Monday, December 09, 2019

Court fixes mistake: Rogers applies to nonfiction titles


IOW, LLC v. Breus, 2019 WL 6603948, No. CV18-1649-PHX-DGC (D. Ariz. Dec. 2, 2019)

The court quite properly grants a motion for reconsideration of part of its earlier opinion, correctly applying Rogers v. Grimaldi/Empire to protect the title of a nonfiction work.  Breus is a clinical psychologist, board certified in clinical psychology and sleep disorders, who studies how his patients’ chronobiologies effect their treatment, and has written extensively about chronobiology and circadian rhythms. IOW claims rights in various “WHEN”-related marks; the issue here is Dr. Breus’s third book, The Power of When; IOW claimed rights in that phrase.

Under Rogers, courts “apply the [Lanham] Act to an expressive work only if the defendant’s use of the mark (1) is not artistically relevant to the work or (2) explicitly misleads consumers as to the source or the content of the work.”  IOW argued that The Power of When “is a non-fiction, self-help book that is not an artistically expressive fictional work.” But nonfiction can be expressive. Under Gordon v. Drape, an expressive work “evinces an intent to convey a particularized message, and in the surrounding circumstances the likelihood was great that the message would be understood by those who viewed it.” The Power of When qualified.  It discussed “chronotypes” that supposedly explain when during the day it would be best to tackle specific tasks, based on a person’s particular chronotype.  “Given Dr. Breus’s creativity in developing and expressing his theories, categorizing and naming the chronotypes, and organizing the book, The Power of When is an expressive work worthy of First Amendment protection.” The court explicitly recognized that Empire rejected any requirement that an alleged mark have cultural significance before Rogers could come into play.

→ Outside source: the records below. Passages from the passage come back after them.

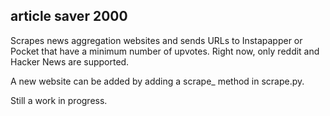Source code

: ## article saver 2000
Scrapes news aggregation websites and sends URLs to Instapapper or Pocket
that have a minimum number of upvotes. Right now, only reddit and
Hacker News are supported.

A new website can be added by adding a scrape_<website> method
in scrape.py.

Still a work in progress.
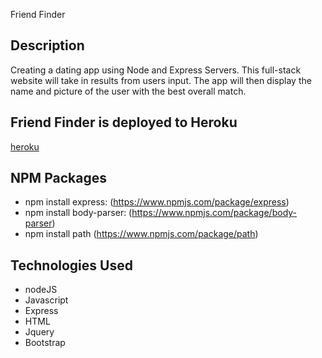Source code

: Friend Finder
## Description
Creating a dating app using Node and Express Servers. This full-stack website will take in results from users input. The app will then display the name and picture of the user with the best overall match.
## Friend Finder is deployed to Heroku
  
  [heroku](https://blooming-sands-90027.herokuapp.com/)
## NPM Packages
  * npm install express: (https://www.npmjs.com/package/express)
  * npm install body-parser: (https://www.npmjs.com/package/body-parser)
  * npm install path (https://www.npmjs.com/package/path)
## Technologies Used
  * nodeJS
  * Javascript
  * Express
  * HTML
  * Jquery
  * Bootstrap
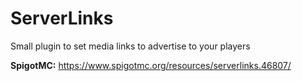 # ServerLinks
 Small plugin to set media links to advertise to your players

**SpigotMC:** https://www.spigotmc.org/resources/serverlinks.46807/
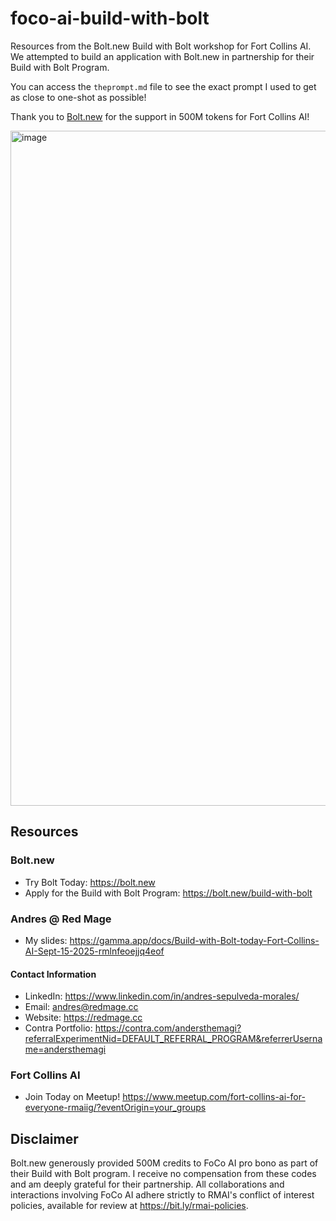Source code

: # foco-ai-build-with-bolt
Resources from the Bolt.new Build with Bolt workshop for Fort Collins AI. We attempted to build an application with Bolt.new in partnership for their Build with Bolt Program. 

You can access the `theprompt.md` file to see the exact prompt I used to get as close to one-shot as possible!

Thank you to [Bolt.new](https://bolt.new) for the support in 500M tokens for Fort Collins AI! 

<img width="1920" height="1080" alt="image" src="https://github.com/user-attachments/assets/fb56b5b1-de12-4f70-a30f-8dcda7594359" />

## Resources

### Bolt.new 
- Try Bolt Today: https://bolt.new
- Apply for the Build with Bolt Program: https://bolt.new/build-with-bolt

### Andres @ Red Mage 

- My slides: https://gamma.app/docs/Build-with-Bolt-today-Fort-Collins-AI-Sept-15-2025-rmlnfeoejjq4eof

#### Contact Information
- LinkedIn: https://www.linkedin.com/in/andres-sepulveda-morales/
- Email: andres@redmage.cc 
- Website: https://redmage.cc
- Contra Portfolio: https://contra.com/andersthemagi?referralExperimentNid=DEFAULT_REFERRAL_PROGRAM&referrerUsername=andersthemagi

### Fort Collins AI
- Join Today on Meetup! https://www.meetup.com/fort-collins-ai-for-everyone-rmaiig/?eventOrigin=your_groups

## Disclaimer

Bolt.new generously provided 500M credits to FoCo AI pro bono as part of their Build with Bolt program. I receive no  compensation from these codes and am deeply grateful for their partnership. All collaborations and interactions involving FoCo AI adhere strictly to RMAI's conflict of interest policies, available for review at https://bit.ly/rmai-policies.
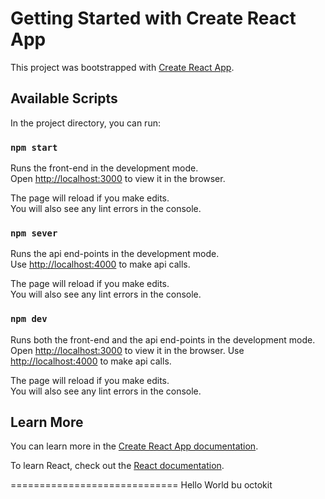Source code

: # Getting Started with Create React App

This project was bootstrapped with [Create React App](https://github.com/facebook/create-react-app).

## Available Scripts

In the project directory, you can run:

### `npm start`

Runs the front-end in the development mode.\
Open [http://localhost:3000](http://localhost:3000) to view it in the browser.

The page will reload if you make edits.\
You will also see any lint errors in the console.

### `npm sever`

Runs the api end-points in the development mode.\
Use [http://localhost:4000](http://localhost:4000) to make api calls.

The page will reload if you make edits.\
You will also see any lint errors in the console.

### `npm dev`

Runs both the front-end and the api end-points in the development mode.\
Open [http://localhost:3000](http://localhost:3000) to view it in the browser.
Use [http://localhost:4000](http://localhost:4000) to make api calls.


The page will reload if you make edits.\
You will also see any lint errors in the console.


## Learn More

You can learn more in the [Create React App documentation](https://facebook.github.io/create-react-app/docs/getting-started).

To learn React, check out the [React documentation](https://reactjs.org/).



 =============================
Hello World bu octokit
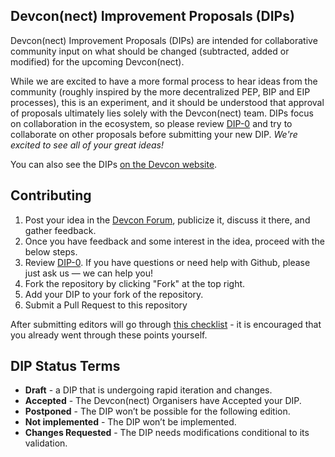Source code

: ## Devcon(nect) Improvement Proposals (DIPs)

Devcon(nect) Improvement Proposals (DIPs) are intended for collaborative community input on what should be changed (subtracted, added or modified) for the upcoming Devcon(nect). 

While we are excited to have a more formal process to hear ideas from the community (roughly inspired by the more decentralized PEP, BIP and EIP processes), this is an experiment, and it should be understood that approval of proposals ultimately lies solely with the Devcon(nect) team. DIPs focus on collaboration in the ecosystem, so please review [DIP-0](DIPs/DIP-0.md) and try to collaborate on other proposals before submitting your new DIP. *We're excited to see all of your great ideas!*

You can also see the DIPs [on the Devcon website](https://devcon.org/en/dips/).
 
 
## Contributing

1. Post your idea in the [Devcon Forum](https://forum.devcon.org), publicize it, discuss it there, and gather feedback.
2. Once you have feedback and some interest in the idea, proceed with the below steps.
3. Review [DIP-0](DIPs/DIP-0.md). If you have questions or need help with Github, please just ask us — we can help you!
4. Fork the repository by clicking "Fork" at the top right.
5. Add your DIP to your fork of the repository.
6. Submit a Pull Request to this repository

After submitting editors will go through [this checklist](checklist.md) - it is encouraged that you already went through these points yourself.

## DIP Status Terms

 * **Draft** - a DIP that is undergoing rapid iteration and changes.
 * **Accepted** - The Devcon(nect) Organisers have Accepted your DIP.
 * **Postponed** - The DIP won’t be possible for the following edition.
 * **Not implemented** - The DIP won’t be implemented.
 * **Changes Requested** - The DIP needs modifications conditional to its validation.
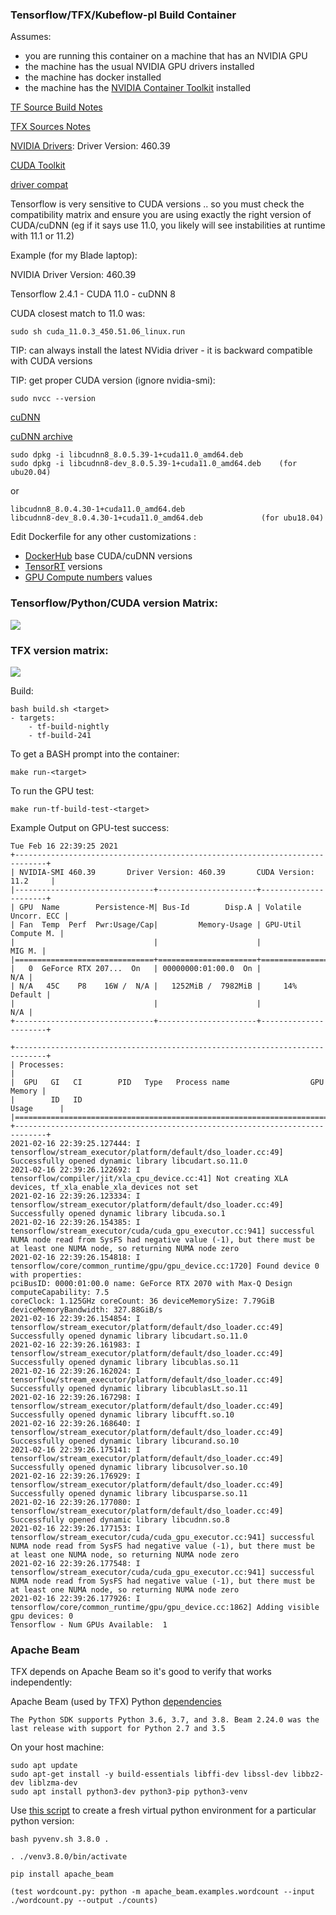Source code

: ### Tensorflow/TFX/Kubeflow-pl Build Container

Assumes:
- you are running this container on a machine that has an NVIDIA GPU
- the machine has the usual NVIDIA GPU drivers installed
- the machine has docker installed
- the machine has the [NVIDIA Container Toolkit](https://github.com/NVIDIA/nvidia-docker) installed

[TF Source Build Notes](https://www.tensorflow.org/install/source#build_the_package)

[TFX Sources Notes](https://github.com/tensorflow/tfx)

[NVIDIA Drivers](https://www.nvidia.com/en-us/drivers/unix/): Driver Version: 460.39

[CUDA Toolkit](https://developer.nvidia.com/cuda-toolkit)

[driver compat](https://docs.nvidia.com/cuda/cuda-toolkit-release-notes/index.html#cuda-major-component-versions)

Tensorflow is very sensitive to CUDA versions .. so you must check the compatibility matrix and ensure you are using 
exactly the right version of CUDA/cuDNN
(eg if it says use 11.0, you likely will see instabilities at runtime with 11.1 or 11.2)

Example (for my Blade laptop):

NVIDIA Driver Version: 460.39

Tensorflow 2.4.1 
	- CUDA 11.0
	- cuDNN 8

CUDA closest match to 11.0 was:

	sudo sh cuda_11.0.3_450.51.06_linux.run

TIP: can always install the latest NVidia driver - it is backward compatible with CUDA versions

TIP: get proper CUDA version (ignore nvidia-smi):
	
	sudo nvcc --version

[cuDNN](https://developer.nvidia.com/rdp/cudnn-download)

[cuDNN archive](https://developer.nvidia.com/rdp/cudnn-archive)

	sudo dpkg -i libcudnn8_8.0.5.39-1+cuda11.0_amd64.deb  
	sudo dpkg -i libcudnn8-dev_8.0.5.39-1+cuda11.0_amd64.deb    (for ubu20.04)

or

	libcudnn8_8.0.4.30-1+cuda11.0_amd64.deb
	libcudnn8-dev_8.0.4.30-1+cuda11.0_amd64.deb    		    (for ubu18.04)


Edit Dockerfile for any other customizations :
- [DockerHub](https://hub.docker.com/r/nvidia/cuda/) base CUDA/cuDNN versions
- [TensorRT](https://developer.nvidia.com/nvidia-tensorrt-download) versions
- [GPU Compute numbers](https://developer.nvidia.com/cuda-gpus#compute) values

### Tensorflow/Python/CUDA version Matrix:

![](tf-versions.png)

### TFX version matrix:

![](tfx-versions.png)


Build:

	bash build.sh <target>
	- targets:
		- tf-build-nightly
		- tf-build-241
	
To get a BASH prompt into the container:

	make run-<target>
	
To run the GPU test:

	make run-tf-build-test-<target>
	

Example Output on GPU-test success:

	Tue Feb 16 22:39:25 2021       
	+-----------------------------------------------------------------------------+
	| NVIDIA-SMI 460.39       Driver Version: 460.39       CUDA Version: 11.2     |
	|-------------------------------+----------------------+----------------------+
	| GPU  Name        Persistence-M| Bus-Id        Disp.A | Volatile Uncorr. ECC |
	| Fan  Temp  Perf  Pwr:Usage/Cap|         Memory-Usage | GPU-Util  Compute M. |
	|                               |                      |               MIG M. |
	|===============================+======================+======================|
	|   0  GeForce RTX 207...  On   | 00000000:01:00.0  On |                  N/A |
	| N/A   45C    P8    16W /  N/A |   1252MiB /  7982MiB |     14%      Default |
	|                               |                      |                  N/A |
	+-------------------------------+----------------------+----------------------+
																				   
	+-----------------------------------------------------------------------------+
	| Processes:                                                                  |
	|  GPU   GI   CI        PID   Type   Process name                  GPU Memory |
	|        ID   ID                                                   Usage      |
	|=============================================================================|
	+-----------------------------------------------------------------------------+
	2021-02-16 22:39:25.127444: I tensorflow/stream_executor/platform/default/dso_loader.cc:49] Successfully opened dynamic library libcudart.so.11.0
	2021-02-16 22:39:26.122692: I tensorflow/compiler/jit/xla_cpu_device.cc:41] Not creating XLA devices, tf_xla_enable_xla_devices not set
	2021-02-16 22:39:26.123334: I tensorflow/stream_executor/platform/default/dso_loader.cc:49] Successfully opened dynamic library libcuda.so.1
	2021-02-16 22:39:26.154385: I tensorflow/stream_executor/cuda/cuda_gpu_executor.cc:941] successful NUMA node read from SysFS had negative value (-1), but there must be at least one NUMA node, so returning NUMA node zero
	2021-02-16 22:39:26.154818: I tensorflow/core/common_runtime/gpu/gpu_device.cc:1720] Found device 0 with properties: 
	pciBusID: 0000:01:00.0 name: GeForce RTX 2070 with Max-Q Design computeCapability: 7.5
	coreClock: 1.125GHz coreCount: 36 deviceMemorySize: 7.79GiB deviceMemoryBandwidth: 327.88GiB/s
	2021-02-16 22:39:26.154854: I tensorflow/stream_executor/platform/default/dso_loader.cc:49] Successfully opened dynamic library libcudart.so.11.0
	2021-02-16 22:39:26.161983: I tensorflow/stream_executor/platform/default/dso_loader.cc:49] Successfully opened dynamic library libcublas.so.11
	2021-02-16 22:39:26.162024: I tensorflow/stream_executor/platform/default/dso_loader.cc:49] Successfully opened dynamic library libcublasLt.so.11
	2021-02-16 22:39:26.167298: I tensorflow/stream_executor/platform/default/dso_loader.cc:49] Successfully opened dynamic library libcufft.so.10
	2021-02-16 22:39:26.168640: I tensorflow/stream_executor/platform/default/dso_loader.cc:49] Successfully opened dynamic library libcurand.so.10
	2021-02-16 22:39:26.175141: I tensorflow/stream_executor/platform/default/dso_loader.cc:49] Successfully opened dynamic library libcusolver.so.10
	2021-02-16 22:39:26.176929: I tensorflow/stream_executor/platform/default/dso_loader.cc:49] Successfully opened dynamic library libcusparse.so.11
	2021-02-16 22:39:26.177080: I tensorflow/stream_executor/platform/default/dso_loader.cc:49] Successfully opened dynamic library libcudnn.so.8
	2021-02-16 22:39:26.177153: I tensorflow/stream_executor/cuda/cuda_gpu_executor.cc:941] successful NUMA node read from SysFS had negative value (-1), but there must be at least one NUMA node, so returning NUMA node zero
	2021-02-16 22:39:26.177548: I tensorflow/stream_executor/cuda/cuda_gpu_executor.cc:941] successful NUMA node read from SysFS had negative value (-1), but there must be at least one NUMA node, so returning NUMA node zero
	2021-02-16 22:39:26.177926: I tensorflow/core/common_runtime/gpu/gpu_device.cc:1862] Adding visible gpu devices: 0
	Tensorflow - Num GPUs Available:  1


### Apache Beam

TFX depends on Apache Beam so it's good to verify that works independently:

Apache Beam (used by TFX) Python [dependencies](https://beam.apache.org/get-started/quickstart-py/#create-and-activate-a-virtual-environment)

	The Python SDK supports Python 3.6, 3.7, and 3.8. Beam 2.24.0 was the last release with support for Python 2.7 and 3.5


On your host machine:

	sudo apt update
	sudo apt-get install -y build-essentials libffi-dev libssl-dev libbz2-dev liblzma-dev 
	sudo apt install python3-dev python3-pip python3-venv
	
Use [this script](./pyvenv.sh) to create a fresh virtual python environment for a particular python version:

	bash pyvenv.sh 3.8.0 .
	
	. ./venv3.8.0/bin/activate
	
	pip install apache_beam
	
	(test wordcount.py: python -m apache_beam.examples.wordcount --input ./wordcount.py --output ./counts)
	

	
	
	
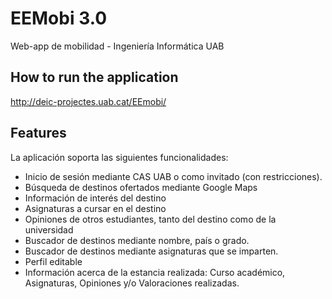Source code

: # EEMobi 3.0
Web-app de mobilidad - Ingeniería Informática UAB

## How to run the application
http://deic-projectes.uab.cat/EEmobi/

## Features
La aplicación soporta las siguientes funcionalidades:
* Inicio de sesión mediante CAS UAB o como invitado (con restricciones).
* Búsqueda de destinos ofertados mediante Google Maps
* Información de interés del destino
* Asignaturas a cursar en el destino
* Opiniones de otros estudiantes, tanto del destino como de la universidad
* Buscador de destinos mediante nombre, país o grado.
* Buscador de destinos mediante asignaturas que se imparten.
* Perfil editable
* Información acerca de la estancia realizada: Curso académico, Asignaturas, Opiniones y/o Valoraciones realizadas.

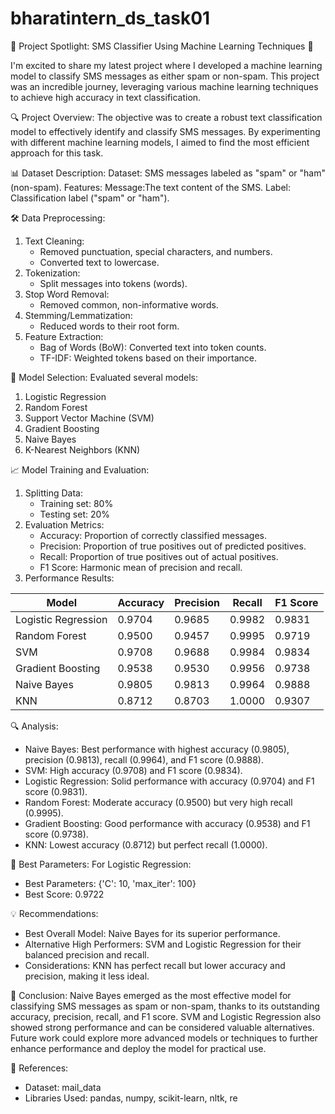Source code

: # bharatintern_ds_task01

🚀 Project Spotlight: SMS Classifier Using Machine Learning Techniques 🚀

I'm excited to share my latest project where I developed a machine learning model to classify SMS messages as either spam or non-spam. This project was an incredible journey, leveraging various machine learning techniques to achieve high accuracy in text classification.

🔍 Project Overview:
The objective was to create a robust text classification model to effectively identify and classify SMS messages. By experimenting with different machine learning models, I aimed to find the most efficient approach for this task.

📊 Dataset Description:
Dataset: SMS messages labeled as "spam" or "ham" (non-spam).
Features:
Message:The text content of the SMS.
Label: Classification label ("spam" or "ham").

🛠️ Data Preprocessing:
1. Text Cleaning:
   - Removed punctuation, special characters, and numbers.
   - Converted text to lowercase.
2. Tokenization:
   - Split messages into tokens (words).
3. Stop Word Removal:
   - Removed common, non-informative words.
4. Stemming/Lemmatization:
   - Reduced words to their root form.
5. Feature Extraction:
   - Bag of Words (BoW): Converted text into token counts.
   - TF-IDF: Weighted tokens based on their importance.

🤖 Model Selection:
Evaluated several models:
1. Logistic Regression
2. Random Forest
3. Support Vector Machine (SVM)
4. Gradient Boosting
5. Naive Bayes
6. K-Nearest Neighbors (KNN)

📈 Model Training and Evaluation:
1. Splitting Data:
   - Training set: 80%
   - Testing set: 20%
2. Evaluation Metrics:
   - Accuracy: Proportion of correctly classified messages.
   - Precision: Proportion of true positives out of predicted positives.
   - Recall: Proportion of true positives out of actual positives.
   - F1 Score: Harmonic mean of precision and recall.
3. Performance Results:

| Model               | Accuracy | Precision | Recall  | F1 Score |
|---------------------|----------|-----------|---------|----------|
| Logistic Regression | 0.9704   | 0.9685    | 0.9982  | 0.9831   |
| Random Forest       | 0.9500   | 0.9457    | 0.9995  | 0.9719   |
| SVM                 | 0.9708   | 0.9688    | 0.9984  | 0.9834   |
| Gradient Boosting   | 0.9538   | 0.9530    | 0.9956  | 0.9738   |
| Naive Bayes         | 0.9805   | 0.9813    | 0.9964  | 0.9888   |
| KNN                 | 0.8712   | 0.8703    | 1.0000  | 0.9307   |


🔍 Analysis:
- Naive Bayes: Best performance with highest accuracy (0.9805), precision (0.9813), recall (0.9964), and F1 score (0.9888).
- SVM: High accuracy (0.9708) and F1 score (0.9834).
- Logistic Regression: Solid performance with accuracy (0.9704) and F1 score (0.9831).
- Random Forest: Moderate accuracy (0.9500) but very high recall (0.9995).
- Gradient Boosting: Good performance with accuracy (0.9538) and F1 score (0.9738).
- KNN: Lowest accuracy (0.8712) but perfect recall (1.0000).

🔧 Best Parameters:
For Logistic Regression:
- Best Parameters: {'C': 10, 'max_iter': 100}
- Best Score: 0.9722

💡 Recommendations:
- Best Overall Model: Naive Bayes for its superior performance.
- Alternative High Performers: SVM and Logistic Regression for their balanced precision and recall.
- Considerations: KNN has perfect recall but lower accuracy and precision, making it less ideal.

🏁 Conclusion:
Naive Bayes emerged as the most effective model for classifying SMS messages as spam or non-spam, thanks to its outstanding accuracy, precision, recall, and F1 score. SVM and Logistic Regression also showed strong performance and can be considered valuable alternatives. Future work could explore more advanced models or techniques to further enhance performance and deploy the model for practical use.

🔗 References:
- Dataset: mail_data
- Libraries Used: pandas, numpy, scikit-learn, nltk, re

So, was there “artistic relevance”? The level must merely be nonzero. “The Power of When” [not the mark, but the phrase, despite some confusion in the court’s discussion] was “certainly relevant” to the book.  And was the use explicitly misleading? “The Ninth Circuit has been clear that the use of a mark in the title of a work, divorced from other explicitly misleading actions, is not enough to bar First Amendment protection.”  Plaintiffs alleged that customers had been confused, and that one of IOM’s team members “immediately contacted [an IOM principal] when she saw the book and asked if this was the same ‘sleep doctor’ who [they] had been working with[.]” That showed only confusion, not explicit misleadingness. “To be relevant, evidence must relate to the nature of the behavior of the identifying material’s user, not the impact of the use.” Without “an ‘explicit indication,’ ‘overt claim,’ or ‘explicit misstatement’ ” that The Power of When was affiliated with IOM, there was no triable issue.

The court noted that defendants’ promotional activities for the book were thus also protected by the First Amendment as an extension of their protected use of the Power of When mark. The Ninth Circuit has held that while “promotional efforts technically fall outside the title or body of an expressive work, it requires only a minor logical extension of the reasoning of Rogers to hold that works protected under its test may be advertised and marketed by name.”

Rogers/Empire also applied to the Arizona common law unfair competition claims.